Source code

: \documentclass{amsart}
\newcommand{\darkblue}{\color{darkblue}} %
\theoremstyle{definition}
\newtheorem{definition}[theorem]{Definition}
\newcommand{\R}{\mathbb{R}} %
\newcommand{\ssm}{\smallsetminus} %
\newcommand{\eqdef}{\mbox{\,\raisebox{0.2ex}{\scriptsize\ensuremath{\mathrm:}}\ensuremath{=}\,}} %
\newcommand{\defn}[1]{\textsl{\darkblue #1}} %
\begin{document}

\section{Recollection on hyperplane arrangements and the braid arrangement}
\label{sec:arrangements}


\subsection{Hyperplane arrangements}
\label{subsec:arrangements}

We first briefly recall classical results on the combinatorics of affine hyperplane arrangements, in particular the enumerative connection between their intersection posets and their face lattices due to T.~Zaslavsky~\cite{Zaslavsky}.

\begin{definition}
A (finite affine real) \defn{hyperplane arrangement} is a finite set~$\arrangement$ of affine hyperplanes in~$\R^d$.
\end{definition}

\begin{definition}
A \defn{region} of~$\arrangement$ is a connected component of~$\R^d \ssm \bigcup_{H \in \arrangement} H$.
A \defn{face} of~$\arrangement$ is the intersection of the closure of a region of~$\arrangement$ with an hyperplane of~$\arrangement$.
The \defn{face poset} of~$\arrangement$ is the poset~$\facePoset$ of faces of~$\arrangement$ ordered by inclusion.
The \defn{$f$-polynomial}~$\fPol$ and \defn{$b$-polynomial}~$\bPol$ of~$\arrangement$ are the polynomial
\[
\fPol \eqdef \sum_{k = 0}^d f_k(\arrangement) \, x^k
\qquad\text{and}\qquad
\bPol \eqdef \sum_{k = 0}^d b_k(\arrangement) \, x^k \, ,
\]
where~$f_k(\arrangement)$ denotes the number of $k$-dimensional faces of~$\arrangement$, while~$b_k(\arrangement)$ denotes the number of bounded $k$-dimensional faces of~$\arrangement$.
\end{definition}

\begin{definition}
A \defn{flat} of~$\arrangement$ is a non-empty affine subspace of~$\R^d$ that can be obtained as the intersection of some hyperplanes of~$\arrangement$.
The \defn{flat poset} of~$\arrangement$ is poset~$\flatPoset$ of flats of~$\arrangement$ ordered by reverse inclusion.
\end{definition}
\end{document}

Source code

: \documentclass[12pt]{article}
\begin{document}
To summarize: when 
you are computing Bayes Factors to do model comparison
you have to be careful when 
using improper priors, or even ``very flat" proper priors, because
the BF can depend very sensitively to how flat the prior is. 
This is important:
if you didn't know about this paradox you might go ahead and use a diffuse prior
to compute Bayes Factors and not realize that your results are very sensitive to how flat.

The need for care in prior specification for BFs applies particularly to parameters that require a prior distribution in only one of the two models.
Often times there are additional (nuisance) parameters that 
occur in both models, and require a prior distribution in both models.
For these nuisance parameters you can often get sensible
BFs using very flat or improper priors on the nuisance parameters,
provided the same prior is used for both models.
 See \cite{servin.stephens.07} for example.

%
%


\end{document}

- **Exercise instructions**
Return all of the material precisely as written.

- **Exercise solution**
Source code

: \documentclass{amsart}
\newcommand{\darkblue}{\color{darkblue}} %
\theoremstyle{definition}
\newtheorem{definition}[theorem]{Definition}
\newcommand{\R}{\mathbb{R}} %
\newcommand{\ssm}{\smallsetminus} %
\newcommand{\eqdef}{\mbox{\,\raisebox{0.2ex}{\scriptsize\ensuremath{\mathrm:}}\ensuremath{=}\,}} %
\newcommand{\defn}[1]{\textsl{\darkblue #1}} %
\begin{document}

\section{Recollection on hyperplane arrangements and the braid arrangement}
\label{sec:arrangements}


\subsection{Hyperplane arrangements}
\label{subsec:arrangements}

We first briefly recall classical results on the combinatorics of affine hyperplane arrangements, in particular the enumerative connection between their intersection posets and their face lattices due to T.~Zaslavsky~\cite{Zaslavsky}.

\begin{definition}
A (finite affine real) \defn{hyperplane arrangement} is a finite set~$\arrangement$ of affine hyperplanes in~$\R^d$.
\end{definition}

\begin{definition}
A \defn{region} of~$\arrangement$ is a connected component of~$\R^d \ssm \bigcup_{H \in \arrangement} H$.
A \defn{face} of~$\arrangement$ is the intersection of the closure of a region of~$\arrangement$ with an hyperplane of~$\arrangement$.
The \defn{face poset} of~$\arrangement$ is the poset~$\facePoset$ of faces of~$\arrangement$ ordered by inclusion.
The \defn{$f$-polynomial}~$\fPol$ and \defn{$b$-polynomial}~$\bPol$ of~$\arrangement$ are the polynomial
\[
\fPol \eqdef \sum_{k = 0}^d f_k(\arrangement) \, x^k
\qquad\text{and}\qquad
\bPol \eqdef \sum_{k = 0}^d b_k(\arrangement) \, x^k \, ,
\]
where~$f_k(\arrangement)$ denotes the number of $k$-dimensional faces of~$\arrangement$, while~$b_k(\arrangement)$ denotes the number of bounded $k$-dimensional faces of~$\arrangement$.
\end{definition}

\begin{definition}
A \defn{flat} of~$\arrangement$ is a non-empty affine subspace of~$\R^d$ that can be obtained as the intersection of some hyperplanes of~$\arrangement$.
The \defn{flat poset} of~$\arrangement$ is poset~$\flatPoset$ of flats of~$\arrangement$ ordered by reverse inclusion.
\end{definition}
\end{document}

Source code

: \documentclass[12pt]{article}
\begin{document}
To summarize: when 
you are computing Bayes Factors to do model comparison
you have to be careful when 
using improper priors, or even ``very flat" proper priors, because
the BF can depend very sensitively to how flat the prior is. 
This is important:
if you didn't know about this paradox you might go ahead and use a diffuse prior
to compute Bayes Factors and not realize that your results are very sensitive to how flat.

The need for care in prior specification for BFs applies particularly to parameters that require a prior distribution in only one of the two models.
Often times there are additional (nuisance) parameters that 
occur in both models, and require a prior distribution in both models.
For these nuisance parameters you can often get sensible
BFs using very flat or improper priors on the nuisance parameters,
provided the same prior is used for both models.
 See \cite{servin.stephens.07} for example.

%
%


\end{document}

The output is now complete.